Issue – Subsidies paid by employers for travel costs and internet usage
In the case that the BFH ruled on, the claimant had concluded new pay agreements with several employees. In these agreements, the previous gross salary had been reduced. At the same time, a subsidy had been agreed for the journeys between home and the workplace as well as for internet usage. In this context, it was questionable whether an additional benefit that allows tax to be charged at a flat rate could indeed be assumed, or whether such a tactic constituted a change in the remuneration system that was harmful for tax purposes.

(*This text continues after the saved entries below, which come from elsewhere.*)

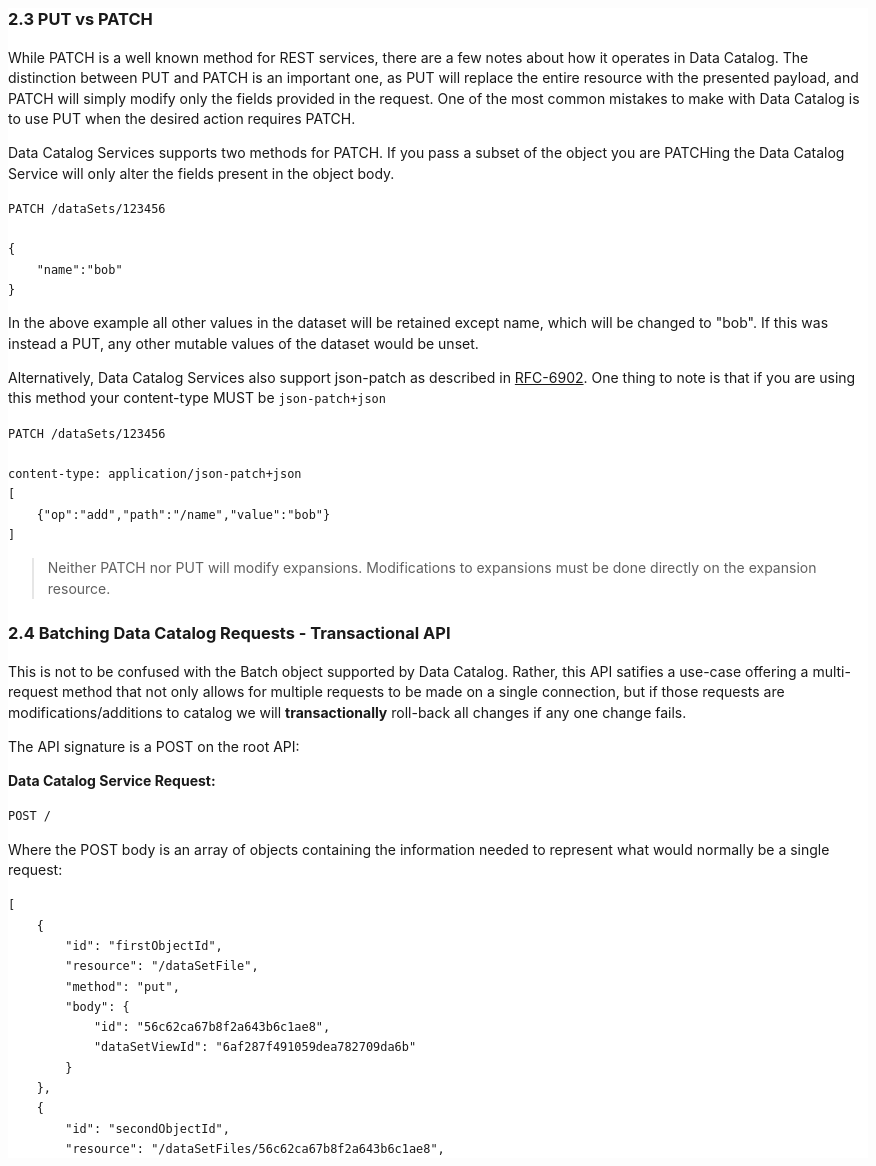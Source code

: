 ### 2.3 PUT vs PATCH

While PATCH is a well known method for REST services, there are a few notes about how it operates in Data Catalog. The distinction between PUT and PATCH is an important one, as PUT will replace the entire resource with the presented payload, and PATCH will simply modify only the fields provided in the request. One of the most common mistakes to make with Data Catalog is to use PUT when the desired action requires PATCH.  

Data Catalog Services supports two methods for PATCH. If you pass a subset of the object you are PATCHing the Data Catalog Service will only alter the fields present in the object body.

```
PATCH /dataSets/123456

{
    "name":"bob"
}
```

In the above example all other values in the dataset will be retained except name, which will be changed to "bob".  If this was instead a PUT, any other mutable values of the dataset would be unset.

Alternatively, Data Catalog Services also support json-patch as described in [RFC-6902](https://tools.ietf.org/html/rfc6902).  One thing to note is that if you are using this method your content-type MUST be `json-patch+json`

```
PATCH /dataSets/123456

content-type: application/json-patch+json
[
    {"op":"add","path":"/name","value":"bob"}
]
```

> Neither PATCH nor PUT will modify expansions.  Modifications to expansions must be done directly on the expansion resource.

### 2.4 Batching Data Catalog Requests - Transactional API

This is not to be confused with the Batch object supported by Data Catalog. Rather, this API satifies a use-case offering a multi-request method that not only allows for multiple requests to be made on a single connection, but if those requests are modifications/additions to catalog we will __transactionally__ roll-back all changes if any one change fails.

The API signature is a POST on the root API: 

__Data Catalog Service Request:__

```
POST /
```

Where the POST body is an array of objects containing the information needed to represent what would normally be a single request:

```
[
    {
        "id": "firstObjectId",
        "resource": "/dataSetFile",
        "method": "put",
        "body": {
            "id": "56c62ca67b8f2a643b6c1ae8",
            "dataSetViewId": "6af287f491059dea782709da6b"
        }
    }, 
    {
        "id": "secondObjectId",
        "resource": "/dataSetFiles/56c62ca67b8f2a643b6c1ae8",
```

Previously the voluntary aspect had been crucial
According to the legal rulings hitherto by the BFH, employer subsidies are granted “in addition to the remuneration due in any case to employees” when such subsidies are added to wage and salary payments that are due under employment law. Consequently, employer subsidies are only paid “in addition to the remuneration due in any case to employees” if the employer voluntarily pays for them and the employees are thus not entitled to them under employment law. The BFH no longer adheres to these case law principles.
Change in case law
The BFH assumes that amounts that are paid in addition to the remuneration due in any case to employees constitute wages or salaries if the employer pays out these amounts for a specific use and/or purpose. As a result, it no longer matters whether or not there is an entitlement to these payments under employment law. Notably, the wording of the law does not necessarily have to be interpreted as meaning that wages or salaries paid in addition to the remuneration due in any case to employees may not be owed. This is because voluntary payments and additional payments are not mutually exclusive.
In the cases in question, there was a particular examination of the issue of the point in time that relates to the feature “in addition to the remuneration due in any case to employees”. The BFH decided that the requirement that the payment should be additional should relate to the date when the wage or salary is paid. Therefore, a change in the remuneration system that has been agreed in an employment contract is not harmful from a preferential tax rate perspective. Consequently, in an agreed salary conversion, employers and employees are able to reduce the “remuneration due in any case to employees” for future wage or salary payment periods and compensate for the reduction, in a tax privileged way, with an additional payment for a specific use.
Finally, the BFH established (in two parallel rulings from 1.8.2019 with the case references: VI R 21/17 and VI 40/17 where the decisions were identical in terms of their contents) that salary conversion is not arbitrary. It is rather on a par with contractual freedom and a legitimate interest in “optimising the employment contract” in relation to the tax and social security regulations.
Please note: For the moment, the new BFH ruling should be viewed positively because the condition of being “in addition to the remuneration due in any case to employees” has been interpreted in a more practice-oriented way. Nevertheless, it remains unclear how the fiscal authority will respond to these rulings. Therefore, remuneration optimisation models (“more net pay”) can be applied with legal certainty to this extent until further notice.